_About this task_. The answer must consist of every line from the entries below that contains the word "scheme".

── Extracted information ──

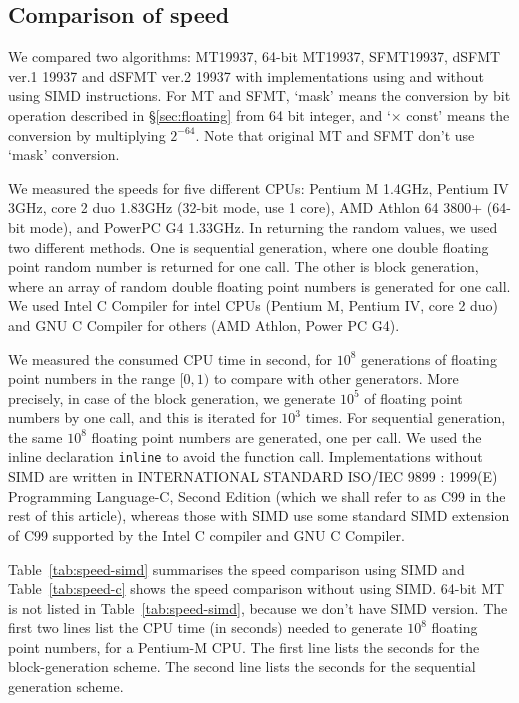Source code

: \documentclass{svmult}
\begin{document}
\subsection{Comparison of speed}\label{sec:comp-speed}
We compared two algorithms: MT19937, 64-bit MT19937, SFMT19937, dSFMT
ver.1 19937 and dSFMT ver.2 19937 with implementations using and
without using SIMD instructions. For MT and SFMT, `mask' means the
conversion by bit operation described in \S\ref{sec:floating} from 64
bit integer, %
and `$\times$ const' means the
conversion by multiplying $2^{-64}$. Note that original MT and SFMT
don't use `mask' conversion.

We measured the speeds for five different CPUs: Pentium M 1.4GHz,
Pentium IV 3GHz, core 2 duo 1.83GHz (32-bit mode, use 1 core), AMD
Athlon 64 3800+ (64-bit mode), and PowerPC G4 1.33GHz.  In returning
the random values, we used two different methods.  One is sequential
generation, where one double floating point random number is returned
for one call.  The other is block generation, where an array of random
double floating point numbers is generated for one call.  We used
Intel C Compiler for intel CPUs (Pentium M, Pentium IV, core 2 duo)
and GNU C Compiler for others (AMD Athlon, Power PC G4).

We measured the consumed CPU time in second, for $10^8$ generations of
floating point numbers in the range $[0, 1)$ to compare with other
generators.  More precisely, in case of the block generation, we
generate $10^5$ of floating point numbers by one call, and this is
iterated for $10^3$ times.  For sequential generation, the same $10^8$
floating point numbers are generated, one per call.  We used
the inline declaration {\tt inline} to avoid the function call.
Implementations without SIMD are written in INTERNATIONAL STANDARD
ISO/IEC 9899 : 1999(E) Programming Language-C, Second Edition (which
we shall refer to as C99 in the rest of this article), whereas those
with SIMD use some standard SIMD extension of C99 supported by the
Intel C compiler and GNU C Compiler.

Table~\ref{tab:speed-simd} summarises the speed comparison using SIMD
and Table~\ref{tab:speed-c} shows the speed comparison without using
SIMD.  64-bit MT is not listed in Table~\ref{tab:speed-simd}, because
we don't have SIMD version.  The first two lines list the CPU time (in
seconds) needed to generate $10^8$ floating point numbers, for a
Pentium-M CPU.  The first line lists the seconds for the
block-generation scheme.  The second line lists the seconds for the
sequential generation scheme. 
\end{document}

───

_Response_.
block-generation scheme.  The second line lists the seconds for the
sequential generation scheme. 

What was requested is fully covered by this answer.